> [GOAL OF THE EXERCISE] Please copy each line of the listing below in which the word "data" appears.

> [AVAILABLE RECORDS]
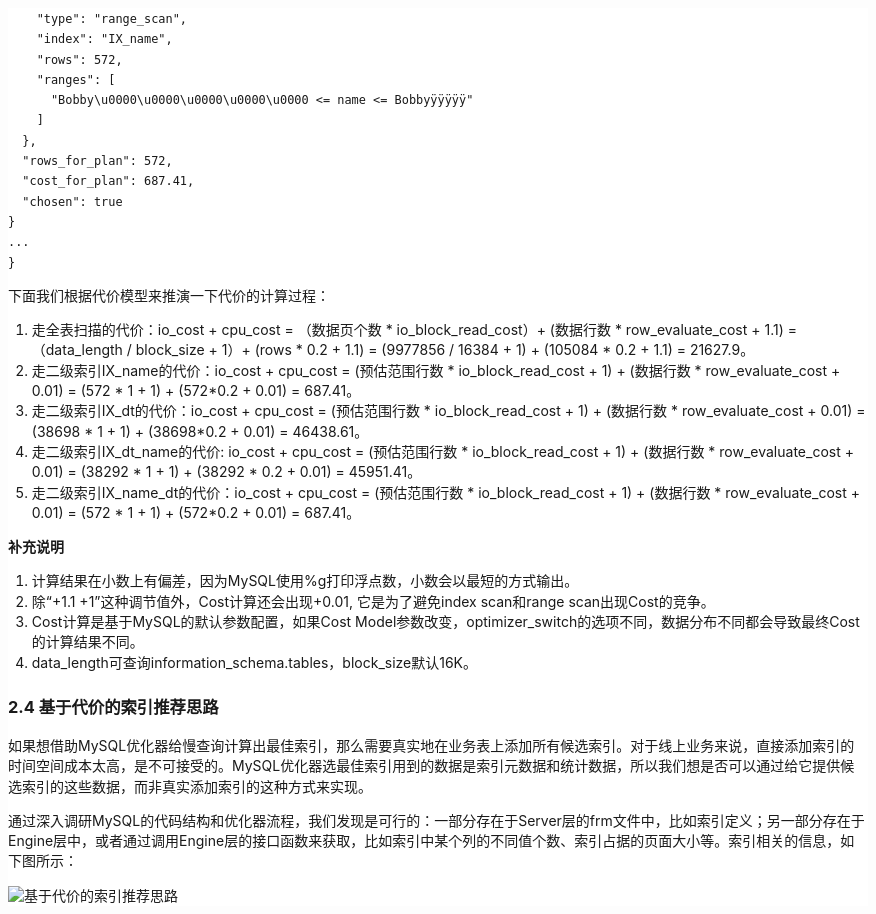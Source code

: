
 ```
    "type": "range_scan",
    "index": "IX_name",
    "rows": 572,
    "ranges": [
      "Bobby\u0000\u0000\u0000\u0000\u0000 <= name <= Bobbyÿÿÿÿÿ"
    ]
  },
  "rows_for_plan": 572,
  "cost_for_plan": 687.41,
  "chosen": true
}
...
}

```


下面我们根据代价模型来推演一下代价的计算过程：



1. 走全表扫描的代价：io\_cost \+ cpu\_cost = （数据页个数 \* io\_block\_read\_cost）\+ \(数据行数 \* row\_evaluate\_cost \+ 1.1\) = （data\_length / block\_size \+ 1）\+ \(rows \* 0.2 \+ 1.1\) = \(9977856 / 16384 \+ 1\) \+ \(105084 \* 0.2 \+ 1.1\) = 21627.9。
2. 走二级索引IX\_name的代价：io\_cost \+ cpu\_cost = \(预估范围行数 \* io\_block\_read\_cost \+ 1\) \+ \(数据行数 \* row\_evaluate\_cost \+ 0.01\) = \(572 \* 1 \+ 1\) \+ \(572\*0.2 \+ 0.01\) = 687.41。
3. 走二级索引IX\_dt的代价：io\_cost \+ cpu\_cost = \(预估范围行数 \* io\_block\_read\_cost \+ 1\) \+ \(数据行数 \* row\_evaluate\_cost \+ 0.01\) = \(38698 \* 1 \+ 1\) \+ \(38698\*0.2 \+ 0.01\) = 46438.61。
4. 走二级索引IX\_dt\_name的代价: io\_cost \+ cpu\_cost = \(预估范围行数 \* io\_block\_read\_cost \+ 1\) \+ \(数据行数 \* row\_evaluate\_cost \+ 0.01\) = \(38292 \* 1 \+ 1\) \+ \(38292 \* 0.2 \+ 0.01\) = 45951.41。
5. 走二级索引IX\_name\_dt的代价：io\_cost \+ cpu\_cost = \(预估范围行数 \* io\_block\_read\_cost \+ 1\) \+ \(数据行数 \* row\_evaluate\_cost \+ 0.01\) = \(572 \* 1 \+ 1\) \+ \(572\*0.2 \+ 0.01\) = 687.41。


**补充说明**



1. 计算结果在小数上有偏差，因为MySQL使用%g打印浮点数，小数会以最短的方式输出。
2. 除“\+1.1 \+1”这种调节值外，Cost计算还会出现\+0.01, 它是为了避免index scan和range scan出现Cost的竞争。
3. Cost计算是基于MySQL的默认参数配置，如果Cost Model参数改变，optimizer\_switch的选项不同，数据分布不同都会导致最终Cost的计算结果不同。
4. data\_length可查询information\_schema.tables，block\_size默认16K。


### 2.4 基于代价的索引推荐思路


如果想借助MySQL优化器给慢查询计算出最佳索引，那么需要真实地在业务表上添加所有候选索引。对于线上业务来说，直接添加索引的时间空间成本太高，是不可接受的。MySQL优化器选最佳索引用到的数据是索引元数据和统计数据，所以我们想是否可以通过给它提供候选索引的这些数据，而非真实添加索引的这种方式来实现。



通过深入调研MySQL的代码结构和优化器流程，我们发现是可行的：一部分存在于Server层的frm文件中，比如索引定义；另一部分存在于Engine层中，或者通过调用Engine层的接口函数来获取，比如索引中某个列的不同值个数、索引占据的页面大小等。索引相关的信息，如下图所示：



![基于代价的索引推荐思路](https://p1.meituan.net/travelcube/890c86092ff172c68c265d9f248f5fc417682.jpg)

> [TASK RESPONSE]
1. 走全表扫描的代价：io\_cost \+ cpu\_cost = （数据页个数 \* io\_block\_read\_cost）\+ \(数据行数 \* row\_evaluate\_cost \+ 1.1\) = （data\_length / block\_size \+ 1）\+ \(rows \* 0.2 \+ 1.1\) = \(9977856 / 16384 \+ 1\) \+ \(105084 \* 0.2 \+ 1.1\) = 21627.9。
4. data\_length可查询information\_schema.tables，block\_size默认16K。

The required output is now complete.